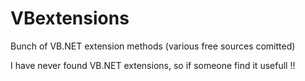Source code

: VBextensions
============

Bunch of VB.NET extension methods (various free sources comitted)

I have never found VB.NET extensions, so if someone find it usefull !!
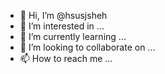 - 👋 Hi, I’m @hsusjsheh
- 👀 I’m interested in ...
- 🌱 I’m currently learning ...
- 💞️ I’m looking to collaborate on ...
- 📫 How to reach me ...

<!---
hsusjsheh/hsusjsheh is a ✨ special ✨ repository because its `README.md` (this file) appears on your GitHub profile.
You can click the Preview link to take a look at your changes.
--->
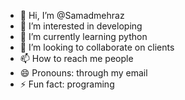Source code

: - 👋 Hi, I’m @Samadmehraz
- 👀 I’m interested in developing
- 🌱 I’m currently learning python
- 💞️ I’m looking to collaborate on clients 
- 📫 How to reach me people 
- 😄 Pronouns: through my email 
- ⚡ Fun fact: programing 

<!---
Samadmehraz/Samadmehraz is a ✨ special ✨ repository because its `README.md` (this file) appears on your GitHub profile.
You can click the Preview link to take a look at your changes.
--->
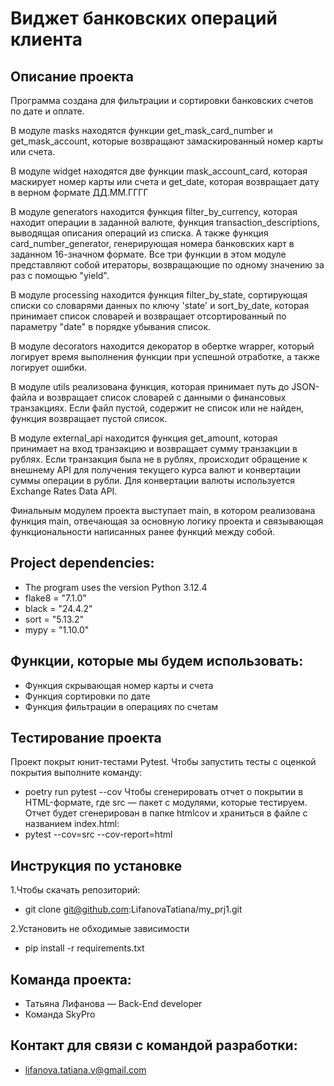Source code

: # Виджет банковских операций клиента
## Описание проекта
Программа создана для фильтрации и сортировки банковских счетов по дате и оплате.

В модуле masks находятся функции get_mask_card_number и get_mask_account, которые возвращают замаскированный номер карты или счета.

В модуле widget находятся две функции mask_account_card, которая маскирует номер карты или счета и get_date, которая возвращает дату в верном формате ДД.ММ.ГГГГ

В модуле generators находится функция filter_by_currency, которая находит операции в заданной валюте, функция transaction_descriptions, выводящая описания операций из списка. А также функция card_number_generator, генерирующая номера банковских карт в заданном 16-значном формате. Все три функции в этом модуле представляют собой итераторы, возвращающие по одному значению за раз с помощью "yield".

В модуле processing находится функция filter_by_state, сортирующая списки со словарями данных по ключу 'state' и sort_by_date, которая принимает список словарей и возвращает отсортированный по параметру "date" в порядке убывания список.

В модуле decorators находится декоратор в обертке wrapper, который логирует время выполнения функции при успешной отработке, а также логирует ошибки.

В модуле utils реализована функция, которая принимает путь до JSON-файла и возвращает список словарей с данными о финансовых транзакциях. Если файл пустой, содержит не список или не найден, функция возвращает пустой список.

В модуле external_api находится функция get_amount, которая принимает на вход транзакцию и возвращает сумму транзакции в рублях. Если транзакция была не в рублях, происходит обращение к внешнему API для получения текущего курса валют и конвертации суммы операции в рубли. Для конвертации валюты используется Exchange Rates Data API.

Финальным модулем проекта выступает main, в котором реализована функция main, отвечающая за основную логику проекта и связывающая функциональности написанных ранее функций между собой.
## Project dependencies:
* The program uses the version Python 3.12.4
* flake8 = "7.1.0"
* black = "24.4.2"
* sort = "5.13.2"
* mypy = "1.10.0"
## Функции, которые мы будем использовать:
* Функция скрывающая номер карты и счета
* Функция сортировки по дате
* Функция фильтрации в операциях по счетам
## Тестирование проекта
Проект покрыт юнит-тестами Pytest.
Чтобы запустить тесты с оценкой покрытия выполните команду:
* poetry run pytest --cov 
Чтобы сгенерировать отчет о покрытии в HTML-формате, где src — пакет c модулями, которые тестируем. 
Отчет будет сгенерирован в папке htmlcov и храниться в файле с названием index.html:
* pytest --cov=src --cov-report=html
## Инструкция по установке
1.Чтобы скачать репозиторий:
* git clone git@github.com:LifanovaTatiana/my_prj1.git

2.Установить не обходимые зависимости
* pip install -r requirements.txt

## Команда проекта:
* Татьяна Лифанова — Back-End developer
* Команда SkyPro
## Контакт для связи с командой разработки:
* lifanova.tatiana.v@gmail.com
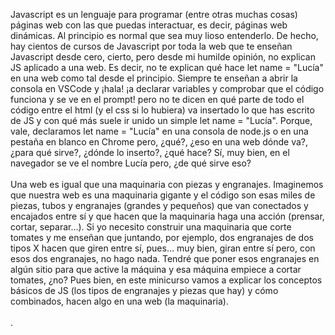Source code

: Javascript es un lenguaje para programar (entre otras muchas cosas) páginas web con las que puedas interactuar, es decir, páginas web dinámicas. Al principio es normal que sea muy lioso entenderlo. De hecho, hay cientos de cursos de Javascript por toda la web que te enseñan Javascript desde cero, cierto, pero desde mi humilde opinión, no explican JS aplicado a una web. Es decir, no te explican qué hace let name = "Lucía" en una web como tal desde el principio. Siempre te enseñan a abrir la consola en VSCode y ¡hala! ¡a declarar variables y comprobar que el código funciona y se ve en el prompt! pero no te dicen en qué parte de todo el código entre el html (y el css si lo hubiera) va insertado lo que has escrito de JS y con qué más suele ir unido un simple let name = "Lucía". Porque, vale, declaramos let name = "Lucía" en una consola de node.js o en una pestaña en blanco en Chrome pero, ¿qué?, ¿eso en una web dónde va?, ¿para qué sirve?, ¿dónde lo inserto?, ¿qué hace? Sí, muy bien, en el navegador se ve el nombre Lucía pero, ¿de qué sirve eso?
<br>
<br>
Una web es igual que una maquinaria con piezas y engranajes. Imaginemos que nuestra web es una maquinaria gigante y el código son esas miles de piezas, tubos y engranajes (grandes y pequeños) que van conectados y encajados entre sí y que hacen que la maquinaria haga una acción (prensar, cortar, separar...). Si yo necesito construir una maquinaria que corte tomates y me enseñan que juntando, por ejemplo, dos engranajes de dos tipos X hacen que giren entre sí, pues... muy bien, giran entre sí pero, con esos dos engranajes, no hago nada. Tendré que poner esos engranajes en algún sitio para que active la máquina y esa máquina empiece a cortar tomates, ¿no? Pues bien, en este minicurso vamos a explicar los conceptos básicos de JS (los tipos de engranajes y piezas que hay) y cómo combinados, hacen algo en una web (la maquinaria). 
<br>
<br>
.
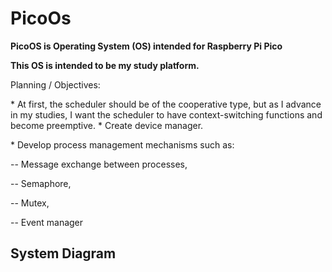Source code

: # PicoOs
**PicoOS is Operating System (OS) intended for Raspberry Pi Pico**

**This OS is intended to be my study platform.** <p>
<p>
Planning / Objectives:<p>
* At first, the scheduler should be of the cooperative type, but as I advance in my studies, I want the scheduler to have context-switching functions and become preemptive.
* Create device manager.<p>
* Develop process management mechanisms such as:<p>
-- Message exchange between processes,<p>
-- Semaphore, <p>
-- Mutex, <p>
-- Event manager <p>
<p>

## System Diagram 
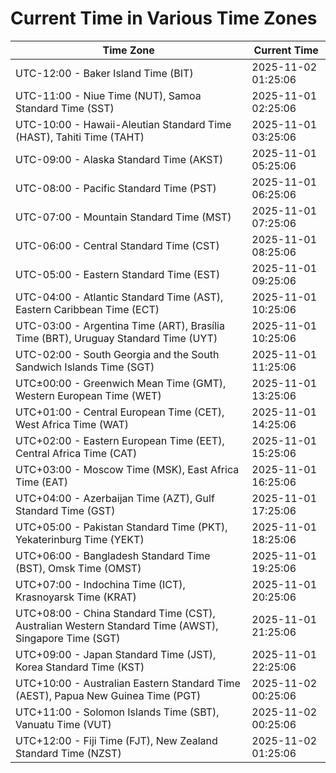 # Current Time in Various Time Zones

| Time Zone | Current Time |
|-----------|--------------|
| UTC-12:00 - Baker Island Time (BIT) | 2025-11-02 01:25:06 |
| UTC-11:00 - Niue Time (NUT), Samoa Standard Time (SST) | 2025-11-01 02:25:06 |
| UTC-10:00 - Hawaii-Aleutian Standard Time (HAST), Tahiti Time (TAHT) | 2025-11-01 03:25:06 |
| UTC-09:00 - Alaska Standard Time (AKST) | 2025-11-01 05:25:06 |
| UTC-08:00 - Pacific Standard Time (PST) | 2025-11-01 06:25:06 |
| UTC-07:00 - Mountain Standard Time (MST) | 2025-11-01 07:25:06 |
| UTC-06:00 - Central Standard Time (CST) | 2025-11-01 08:25:06 |
| UTC-05:00 - Eastern Standard Time (EST) | 2025-11-01 09:25:06 |
| UTC-04:00 - Atlantic Standard Time (AST), Eastern Caribbean Time (ECT) | 2025-11-01 10:25:06 |
| UTC-03:00 - Argentina Time (ART), Brasília Time (BRT), Uruguay Standard Time (UYT) | 2025-11-01 10:25:06 |
| UTC-02:00 - South Georgia and the South Sandwich Islands Time (SGT) | 2025-11-01 11:25:06 |
| UTC±00:00 - Greenwich Mean Time (GMT), Western European Time (WET) | 2025-11-01 13:25:06 |
| UTC+01:00 - Central European Time (CET), West Africa Time (WAT) | 2025-11-01 14:25:06 |
| UTC+02:00 - Eastern European Time (EET), Central Africa Time (CAT) | 2025-11-01 15:25:06 |
| UTC+03:00 - Moscow Time (MSK), East Africa Time (EAT) | 2025-11-01 16:25:06 |
| UTC+04:00 - Azerbaijan Time (AZT), Gulf Standard Time (GST) | 2025-11-01 17:25:06 |
| UTC+05:00 - Pakistan Standard Time (PKT), Yekaterinburg Time (YEKT) | 2025-11-01 18:25:06 |
| UTC+06:00 - Bangladesh Standard Time (BST), Omsk Time (OMST) | 2025-11-01 19:25:06 |
| UTC+07:00 - Indochina Time (ICT), Krasnoyarsk Time (KRAT) | 2025-11-01 20:25:06 |
| UTC+08:00 - China Standard Time (CST), Australian Western Standard Time (AWST), Singapore Time (SGT) | 2025-11-01 21:25:06 |
| UTC+09:00 - Japan Standard Time (JST), Korea Standard Time (KST) | 2025-11-01 22:25:06 |
| UTC+10:00 - Australian Eastern Standard Time (AEST), Papua New Guinea Time (PGT) | 2025-11-02 00:25:06 |
| UTC+11:00 - Solomon Islands Time (SBT), Vanuatu Time (VUT) | 2025-11-02 00:25:06 |
| UTC+12:00 - Fiji Time (FJT), New Zealand Standard Time (NZST) | 2025-11-02 01:25:06 |
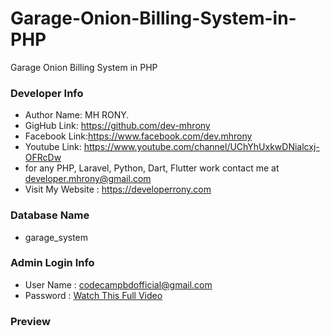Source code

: # Garage-Onion-Billing-System-in-PHP
Garage Onion Billing System in PHP

### Developer Info

- Author Name: MH RONY.
- GigHub Link: https://github.com/dev-mhrony
- Facebook Link:https://www.facebook.com/dev.mhrony
- Youtube Link: https://www.youtube.com/channel/UChYhUxkwDNialcxj-OFRcDw
- for any PHP, Laravel, Python, Dart, Flutter work contact me at developer.mhrony@gmail.com
- Visit My Website : https://developerrony.com

### Database Name
- garage_system


### Admin Login Info
 - User Name : codecampbdofficial@gmail.com
 - Password  : <a href = "#">Watch This Full Video</a>


### Preview

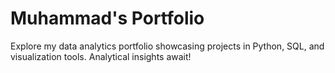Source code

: # Muhammad's Portfolio

Explore my data analytics portfolio showcasing projects in Python, SQL, and visualization tools. Analytical insights await!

> **Problem statement**: Extract from the listing above the lines between the line containing "Чтобы сгенерировать отчет" and the line containing "install -r requirements.txt", keeping both of those lines. Output nothing else.

> **Task output**:
Чтобы сгенерировать отчет о покрытии в HTML-формате, где src — пакет c модулями, которые тестируем. 
Отчет будет сгенерирован в папке htmlcov и храниться в файле с названием index.html:
* pytest --cov=src --cov-report=html
## Инструкция по установке
1.Чтобы скачать репозиторий:
* git clone git@github.com:LifanovaTatiana/my_prj1.git

2.Установить не обходимые зависимости
* pip install -r requirements.txt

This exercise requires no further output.